As deepfakes redraw cybersecurity battlelines, banks must change their approach | #hacking | #cybersecurity | #infosec | #comptia | #pentest | #ransomware

When deepfakes charged into the public consciousness, the cybersecurity landscape immediately underwent a seismic shift. The battle lines were instantly redrawn, and conventional cybersecurity assumptions and rules were undermined overnight.

Banking and financial services institutions are on the front lines of this new arms race – and currently, some are on the back foot. Malicious actors armed with generative artificial intelligence (gen AI), deepfakes, and machine learning have already caused havoc, siphoning off millions in cash and stealing reams of highly sensitive financial data.

The banking industry takes fraud and security extremely seriously. The very notion of a bank is built on perceived impermeability. When this perception shatters, banks can unravel rapidly, as the history of bank runs shows from the 16th century right up to Silicon Valley Bank last year.

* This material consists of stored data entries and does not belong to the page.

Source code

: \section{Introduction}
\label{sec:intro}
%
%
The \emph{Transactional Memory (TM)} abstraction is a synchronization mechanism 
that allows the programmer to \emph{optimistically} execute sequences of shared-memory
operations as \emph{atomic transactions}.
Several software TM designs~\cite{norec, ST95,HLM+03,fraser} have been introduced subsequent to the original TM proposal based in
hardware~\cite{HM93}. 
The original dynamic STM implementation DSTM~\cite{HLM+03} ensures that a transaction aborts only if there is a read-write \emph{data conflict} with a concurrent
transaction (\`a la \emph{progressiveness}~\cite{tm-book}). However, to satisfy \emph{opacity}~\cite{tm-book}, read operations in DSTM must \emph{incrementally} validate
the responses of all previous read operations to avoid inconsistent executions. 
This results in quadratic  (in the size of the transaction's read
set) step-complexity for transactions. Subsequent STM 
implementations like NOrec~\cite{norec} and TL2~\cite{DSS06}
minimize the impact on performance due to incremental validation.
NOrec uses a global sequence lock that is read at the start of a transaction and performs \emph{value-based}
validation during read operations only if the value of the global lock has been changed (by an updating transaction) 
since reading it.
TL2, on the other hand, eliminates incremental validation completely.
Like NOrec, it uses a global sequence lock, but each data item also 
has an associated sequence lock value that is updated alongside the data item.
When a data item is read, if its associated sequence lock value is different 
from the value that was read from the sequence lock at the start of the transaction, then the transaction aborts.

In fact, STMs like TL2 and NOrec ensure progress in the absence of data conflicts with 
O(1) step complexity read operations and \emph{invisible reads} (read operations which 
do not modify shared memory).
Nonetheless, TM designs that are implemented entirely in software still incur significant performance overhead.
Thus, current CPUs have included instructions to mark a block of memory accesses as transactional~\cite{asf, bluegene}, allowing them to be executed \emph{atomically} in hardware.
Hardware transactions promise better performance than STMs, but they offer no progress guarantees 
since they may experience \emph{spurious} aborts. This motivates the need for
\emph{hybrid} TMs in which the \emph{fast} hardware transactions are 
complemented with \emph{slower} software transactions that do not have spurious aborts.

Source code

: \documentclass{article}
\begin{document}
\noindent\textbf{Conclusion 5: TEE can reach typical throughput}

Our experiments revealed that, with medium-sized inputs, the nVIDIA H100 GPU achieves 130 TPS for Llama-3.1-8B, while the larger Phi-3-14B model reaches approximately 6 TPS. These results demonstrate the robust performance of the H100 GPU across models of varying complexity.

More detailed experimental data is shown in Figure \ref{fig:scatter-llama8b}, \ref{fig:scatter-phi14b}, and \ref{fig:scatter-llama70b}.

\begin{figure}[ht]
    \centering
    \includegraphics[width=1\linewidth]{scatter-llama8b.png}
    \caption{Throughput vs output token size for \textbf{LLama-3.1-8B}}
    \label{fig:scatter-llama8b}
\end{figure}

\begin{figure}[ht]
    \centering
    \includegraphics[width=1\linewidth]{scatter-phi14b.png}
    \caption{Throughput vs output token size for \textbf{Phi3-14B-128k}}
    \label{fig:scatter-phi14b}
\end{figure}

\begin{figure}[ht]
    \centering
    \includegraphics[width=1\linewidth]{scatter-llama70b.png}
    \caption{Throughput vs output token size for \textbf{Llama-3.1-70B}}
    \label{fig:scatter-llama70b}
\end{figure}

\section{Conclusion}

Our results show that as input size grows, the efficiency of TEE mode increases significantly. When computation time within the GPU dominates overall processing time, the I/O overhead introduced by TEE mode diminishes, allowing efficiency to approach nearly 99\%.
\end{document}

So, understandably, banks spend millions and hire thousands to specialize in security, part of broader efforts to limit “risk.” But these efforts are, right now, being made redundant. Deepfakes have radically altered what security and risk mean for financial institutions.

You can have robust network segregation, rigorous code signing, and regular patch management. But one deepfake can negate all of these. Just ask the CIO at U.K. engineering firm Arup, which had an employee send $25.5 million to hackers after a deepfake executive requested the transfer on a video call (The Guardian).

Low cost, high payout (for the bad actors)

Even more concerning is the ease with which hackers can produce deepfakes. One reporter produced a deepfake audio recording in six minutes (The Times). Any individual sitting in their bedroom at home could easily pump out hundreds of deepfakes a week.

The pressure is even more acute for financial institutions – they are the most lucrative targets, with large volumes of cash to transfer and sensitive financial data that fetches a high price on the dark web.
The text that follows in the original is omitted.